WORK TO BE COMPLETED:
Set down the entries below exactly, leaving out all images.

DATA SHOWN:
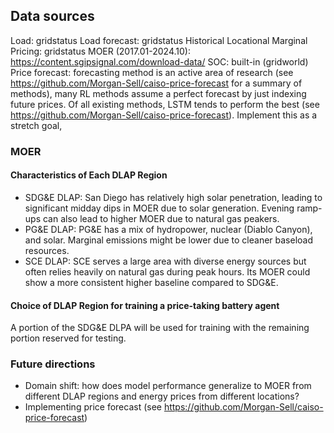 ## Data sources
Load: gridstatus
Load forecast: gridstatus
Historical Locational Marginal Pricing: gridstatus
MOER (2017.01-2024.10): https://content.sgipsignal.com/download-data/ 
SOC: built-in (gridworld)
Price forecast: forecasting method is an active area of research (see https://github.com/Morgan-Sell/caiso-price-forecast for a summary of methods), many RL methods assume a perfect forecast by just indexing future prices. Of all existing methods, LSTM tends to perform the best (see https://github.com/Morgan-Sell/caiso-price-forecast). Implement this as a stretch goal,

### MOER 
#### Characteristics of Each DLAP Region
- SDG&E DLAP: San Diego has relatively high solar penetration, leading to significant midday dips in MOER due to solar generation. Evening ramp-ups can also lead to higher MOER due to natural gas peakers.
- PG&E DLAP: PG&E has a mix of hydropower, nuclear (Diablo Canyon), and solar. Marginal emissions might be lower due to cleaner baseload resources.
- SCE DLAP: SCE serves a large area with diverse energy sources but often relies heavily on natural gas during peak hours. Its MOER could show a more consistent higher baseline compared to SDG&E.
#### Choice of DLAP Region for training a price-taking battery agent 
A portion of the SDG&E DLPA will be used for training with the remaining portion reserved for testing. 

### Future directions
- Domain shift: how does model performance generalize to MOER from different DLAP regions and energy prices from different locations?
- Implementing price forecast (see https://github.com/Morgan-Sell/caiso-price-forecast)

EXPECTED ANSWER:
 ## Data sources
Load: gridstatus
Load forecast: gridstatus
Historical Locational Marginal Pricing: gridstatus
MOER (2017.01-2024.10): https://content.sgipsignal.com/download-data/ 
SOC: built-in (gridworld)
Price forecast: forecasting method is an active area of research (see https://github.com/Morgan-Sell/caiso-price-forecast for a summary of methods), many RL methods assume a perfect forecast by just indexing future prices. Of all existing methods, LSTM tends to perform the best (see https://github.com/Morgan-Sell/caiso-price-forecast). Implement this as a stretch goal,

### MOER 
#### Characteristics of Each DLAP Region
- SDG&E DLAP: San Diego has relatively high solar penetration, leading to significant midday dips in MOER due to solar generation. Evening ramp-ups can also lead to higher MOER due to natural gas peakers.
- PG&E DLAP: PG&E has a mix of hydropower, nuclear (Diablo Canyon), and solar. Marginal emissions might be lower due to cleaner baseload resources.
- SCE DLAP: SCE serves a large area with diverse energy sources but often relies heavily on natural gas during peak hours. Its MOER could show a more consistent higher baseline compared to SDG&E.
#### Choice of DLAP Region for training a price-taking battery agent 
A portion of the SDG&E DLPA will be used for training with the remaining portion reserved for testing. 

### Future directions
- Domain shift: how does model performance generalize to MOER from different DLAP regions and energy prices from different locations?
- Implementing price forecast (see https://github.com/Morgan-Sell/caiso-price-forecast)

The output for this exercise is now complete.